**PROVIDED ENTRIES**.

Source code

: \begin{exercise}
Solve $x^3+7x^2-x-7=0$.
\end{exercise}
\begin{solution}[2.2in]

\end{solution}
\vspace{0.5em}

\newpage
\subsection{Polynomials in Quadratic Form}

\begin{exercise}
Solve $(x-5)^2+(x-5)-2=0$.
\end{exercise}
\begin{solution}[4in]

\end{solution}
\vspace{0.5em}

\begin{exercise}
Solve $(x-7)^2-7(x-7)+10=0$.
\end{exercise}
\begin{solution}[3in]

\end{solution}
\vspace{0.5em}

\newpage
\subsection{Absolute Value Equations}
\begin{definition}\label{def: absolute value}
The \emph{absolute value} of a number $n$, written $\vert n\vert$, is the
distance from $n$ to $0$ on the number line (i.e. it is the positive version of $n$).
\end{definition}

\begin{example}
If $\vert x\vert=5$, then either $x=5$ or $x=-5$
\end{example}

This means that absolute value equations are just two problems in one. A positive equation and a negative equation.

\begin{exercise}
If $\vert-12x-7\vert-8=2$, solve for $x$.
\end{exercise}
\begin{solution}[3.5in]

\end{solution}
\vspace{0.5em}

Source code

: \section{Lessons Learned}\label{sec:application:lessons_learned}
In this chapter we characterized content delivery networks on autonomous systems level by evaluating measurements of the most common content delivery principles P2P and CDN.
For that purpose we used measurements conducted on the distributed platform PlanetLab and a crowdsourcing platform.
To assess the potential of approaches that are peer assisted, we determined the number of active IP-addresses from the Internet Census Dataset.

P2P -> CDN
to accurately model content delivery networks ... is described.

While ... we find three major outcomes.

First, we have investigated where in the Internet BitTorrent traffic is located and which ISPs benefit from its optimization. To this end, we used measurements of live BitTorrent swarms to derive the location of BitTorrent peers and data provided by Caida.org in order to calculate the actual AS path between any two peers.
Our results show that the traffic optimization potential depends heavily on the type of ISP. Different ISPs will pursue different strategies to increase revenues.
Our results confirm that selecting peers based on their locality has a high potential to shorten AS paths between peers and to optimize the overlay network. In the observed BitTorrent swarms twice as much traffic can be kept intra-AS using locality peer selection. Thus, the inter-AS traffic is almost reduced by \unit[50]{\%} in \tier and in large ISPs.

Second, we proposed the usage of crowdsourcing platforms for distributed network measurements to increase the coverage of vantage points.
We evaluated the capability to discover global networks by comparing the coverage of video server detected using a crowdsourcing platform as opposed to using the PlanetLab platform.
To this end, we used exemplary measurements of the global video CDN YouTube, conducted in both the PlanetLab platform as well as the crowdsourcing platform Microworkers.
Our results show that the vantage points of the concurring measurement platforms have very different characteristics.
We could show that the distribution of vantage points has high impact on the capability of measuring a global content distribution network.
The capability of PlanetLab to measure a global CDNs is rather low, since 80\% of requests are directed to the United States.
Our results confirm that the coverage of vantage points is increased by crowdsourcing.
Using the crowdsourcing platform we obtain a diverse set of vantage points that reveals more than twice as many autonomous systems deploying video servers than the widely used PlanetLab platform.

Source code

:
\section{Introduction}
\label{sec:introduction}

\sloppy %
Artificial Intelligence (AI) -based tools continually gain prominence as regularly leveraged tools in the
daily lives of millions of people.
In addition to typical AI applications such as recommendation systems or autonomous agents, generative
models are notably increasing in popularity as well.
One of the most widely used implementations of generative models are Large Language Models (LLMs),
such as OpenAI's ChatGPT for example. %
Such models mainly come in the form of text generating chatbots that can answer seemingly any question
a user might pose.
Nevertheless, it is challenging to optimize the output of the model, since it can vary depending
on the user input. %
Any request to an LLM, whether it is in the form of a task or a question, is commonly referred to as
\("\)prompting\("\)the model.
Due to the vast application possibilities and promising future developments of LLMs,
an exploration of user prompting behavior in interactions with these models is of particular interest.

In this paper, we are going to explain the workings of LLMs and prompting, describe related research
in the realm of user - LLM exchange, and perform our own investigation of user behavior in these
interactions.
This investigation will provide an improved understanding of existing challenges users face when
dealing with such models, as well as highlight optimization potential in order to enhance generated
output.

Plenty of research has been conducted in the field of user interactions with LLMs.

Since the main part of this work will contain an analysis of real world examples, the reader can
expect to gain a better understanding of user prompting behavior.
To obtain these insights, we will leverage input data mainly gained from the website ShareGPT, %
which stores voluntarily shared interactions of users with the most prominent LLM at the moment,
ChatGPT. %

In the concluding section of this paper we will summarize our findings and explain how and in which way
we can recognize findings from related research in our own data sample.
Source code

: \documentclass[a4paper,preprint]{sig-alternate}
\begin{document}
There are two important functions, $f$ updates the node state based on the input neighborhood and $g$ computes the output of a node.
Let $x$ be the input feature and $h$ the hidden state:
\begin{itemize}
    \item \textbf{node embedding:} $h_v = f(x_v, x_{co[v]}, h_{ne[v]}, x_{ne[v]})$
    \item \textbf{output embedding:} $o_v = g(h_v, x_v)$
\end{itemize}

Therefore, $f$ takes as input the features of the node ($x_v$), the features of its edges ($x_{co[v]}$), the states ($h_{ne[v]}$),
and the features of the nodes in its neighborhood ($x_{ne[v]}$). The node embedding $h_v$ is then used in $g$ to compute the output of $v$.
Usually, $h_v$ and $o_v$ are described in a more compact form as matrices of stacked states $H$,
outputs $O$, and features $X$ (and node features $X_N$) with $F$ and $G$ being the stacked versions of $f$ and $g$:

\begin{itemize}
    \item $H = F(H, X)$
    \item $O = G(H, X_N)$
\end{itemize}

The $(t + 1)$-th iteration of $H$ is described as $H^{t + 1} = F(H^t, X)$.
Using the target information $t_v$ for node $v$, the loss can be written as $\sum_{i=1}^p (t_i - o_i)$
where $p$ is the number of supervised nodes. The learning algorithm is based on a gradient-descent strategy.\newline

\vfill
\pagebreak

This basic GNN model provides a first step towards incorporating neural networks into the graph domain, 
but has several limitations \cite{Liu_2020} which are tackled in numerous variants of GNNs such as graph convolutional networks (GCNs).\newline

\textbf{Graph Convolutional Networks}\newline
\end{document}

**ASSIGNED TASK**. Write down exactly the span of lines above from the one containing "If $\vert-12x-7\vert-8=2$, solve for $x$." to the one containing "Our results show that the traffic", both ends included.

**COMPLETED TASK**.
If $\vert-12x-7\vert-8=2$, solve for $x$.
\end{exercise}
\begin{solution}[3.5in]

\end{solution}
\vspace{0.5em}

Source code

: \section{Lessons Learned}\label{sec:application:lessons_learned}
In this chapter we characterized content delivery networks on autonomous systems level by evaluating measurements of the most common content delivery principles P2P and CDN.
For that purpose we used measurements conducted on the distributed platform PlanetLab and a crowdsourcing platform.
To assess the potential of approaches that are peer assisted, we determined the number of active IP-addresses from the Internet Census Dataset.

P2P -> CDN
to accurately model content delivery networks ... is described.

While ... we find three major outcomes.

First, we have investigated where in the Internet BitTorrent traffic is located and which ISPs benefit from its optimization. To this end, we used measurements of live BitTorrent swarms to derive the location of BitTorrent peers and data provided by Caida.org in order to calculate the actual AS path between any two peers.
Our results show that the traffic optimization potential depends heavily on the type of ISP. Different ISPs will pursue different strategies to increase revenues.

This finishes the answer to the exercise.